– Żołnierze rosyjscy okradli katolickie seminarium duchowne w Worzelu w obwodzie kijowskim na Ukrainie, zabierając także pamiątkowy kielich z mszy świętej, odprawionej tu w 2001 r. przez św. Jana Pawła II – poinformowała w niedzielę agencja Ukrinform.
– Szabrownicy sforsowali bramę ciężkim sprzętem, żeby wjechać do środka i nie wyjechać z pustymi rękami. Wywieźli praktycznie wszystko, co można sprzedać. Od klimatyzatorów, przez pralki, komputery, routery, sprzęt kuchenny, aż po stare adidasy ojca rektora, w których lubił biegać – napisał biskup kijowsko-żytomierski Witalij Krywycki na Facebooku.

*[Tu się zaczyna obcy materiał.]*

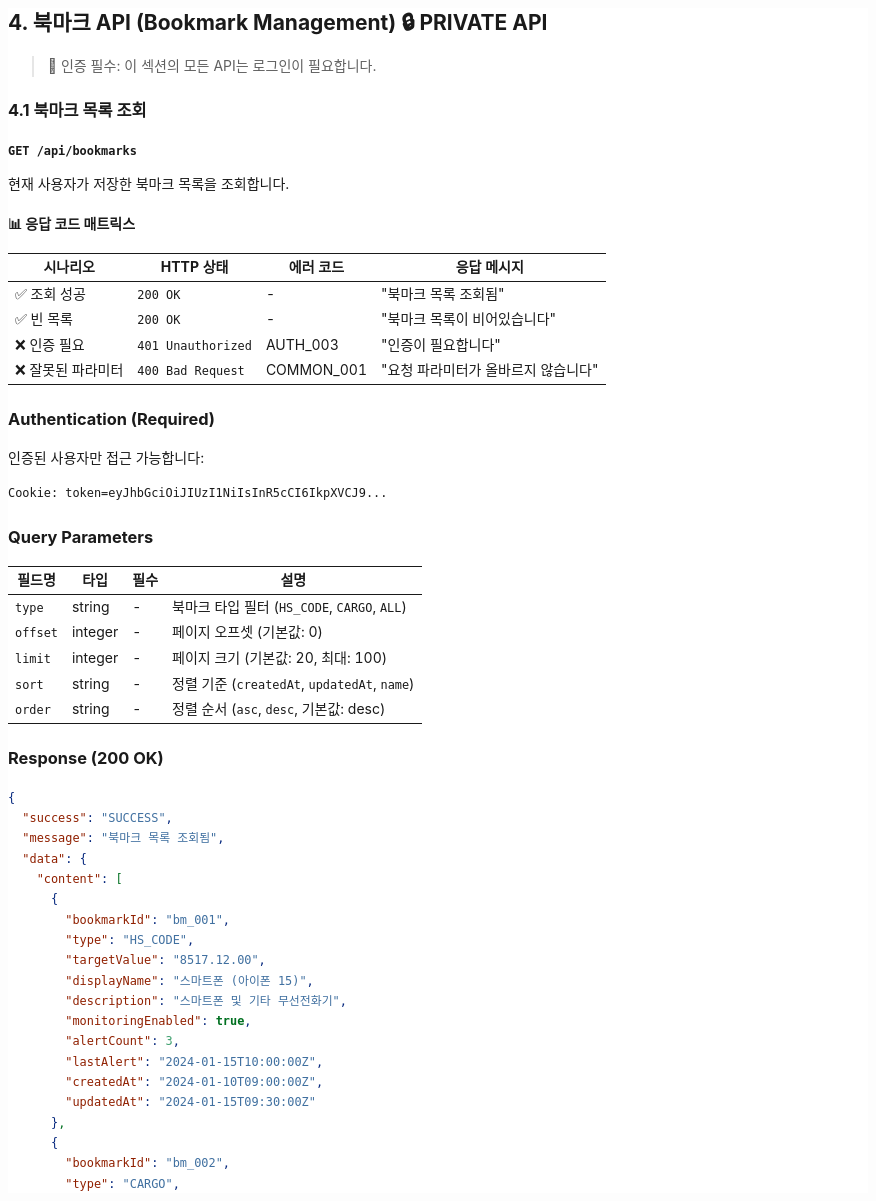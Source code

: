 
## 4. 북마크 API (Bookmark Management) 🔒 PRIVATE API

> 🔐 인증 필수: 이 섹션의 모든 API는 로그인이 필요합니다.

### 4.1 북마크 목록 조회

**`GET /api/bookmarks`**

현재 사용자가 저장한 북마크 목록을 조회합니다.

#### 📊 응답 코드 매트릭스
| 시나리오          | HTTP 상태          | 에러 코드  | 응답 메시지                         |
| ----------------- | ------------------ | ---------- | ----------------------------------- |
| ✅ 조회 성공       | `200 OK`           | -          | "북마크 목록 조회됨"                |
| ✅ 빈 목록         | `200 OK`           | -          | "북마크 목록이 비어있습니다"        |
| ❌ 인증 필요       | `401 Unauthorized` | AUTH_003   | "인증이 필요합니다"                 |
| ❌ 잘못된 파라미터 | `400 Bad Request`  | COMMON_001 | "요청 파라미터가 올바르지 않습니다" |

### Authentication (Required)

인증된 사용자만 접근 가능합니다:

```
Cookie: token=eyJhbGciOiJIUzI1NiIsInR5cCI6IkpXVCJ9...
```

### Query Parameters

| 필드명   | 타입    | 필수 | 설명                                         |
| -------- | ------- | ---- | -------------------------------------------- |
| `type`   | string  | -    | 북마크 타입 필터 (`HS_CODE`, `CARGO`, `ALL`) |
| `offset` | integer | -    | 페이지 오프셋 (기본값: 0)                    |
| `limit`  | integer | -    | 페이지 크기 (기본값: 20, 최대: 100)          |
| `sort`   | string  | -    | 정렬 기준 (`createdAt`, `updatedAt`, `name`) |
| `order`  | string  | -    | 정렬 순서 (`asc`, `desc`, 기본값: desc)      |

### Response (200 OK)

```json
{
  "success": "SUCCESS",
  "message": "북마크 목록 조회됨",
  "data": {
    "content": [
      {
        "bookmarkId": "bm_001",
        "type": "HS_CODE",
        "targetValue": "8517.12.00",
        "displayName": "스마트폰 (아이폰 15)",
        "description": "스마트폰 및 기타 무선전화기",
        "monitoringEnabled": true,
        "alertCount": 3,
        "lastAlert": "2024-01-15T10:00:00Z",
        "createdAt": "2024-01-10T09:00:00Z",
        "updatedAt": "2024-01-15T09:30:00Z"
      },
      {
        "bookmarkId": "bm_002",
        "type": "CARGO",
```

CZYTAJ: W obwodzie kijowskim odkryto masowy grób z cywilami
Dodał, że żołnierze uszkodzili też kilka samochodów, jak również niektóre pomieszczenia seminarium, gdzie spowodowali wybuchy.
Biskup poinformował, że seminarium zostało ewakuowane, ale dwa dni temu powróciło do Worzela, chociaż nie ma tam wody, światła ani gazu. – Na szczęście wszyscy seminarzyści żyją – podkreślił.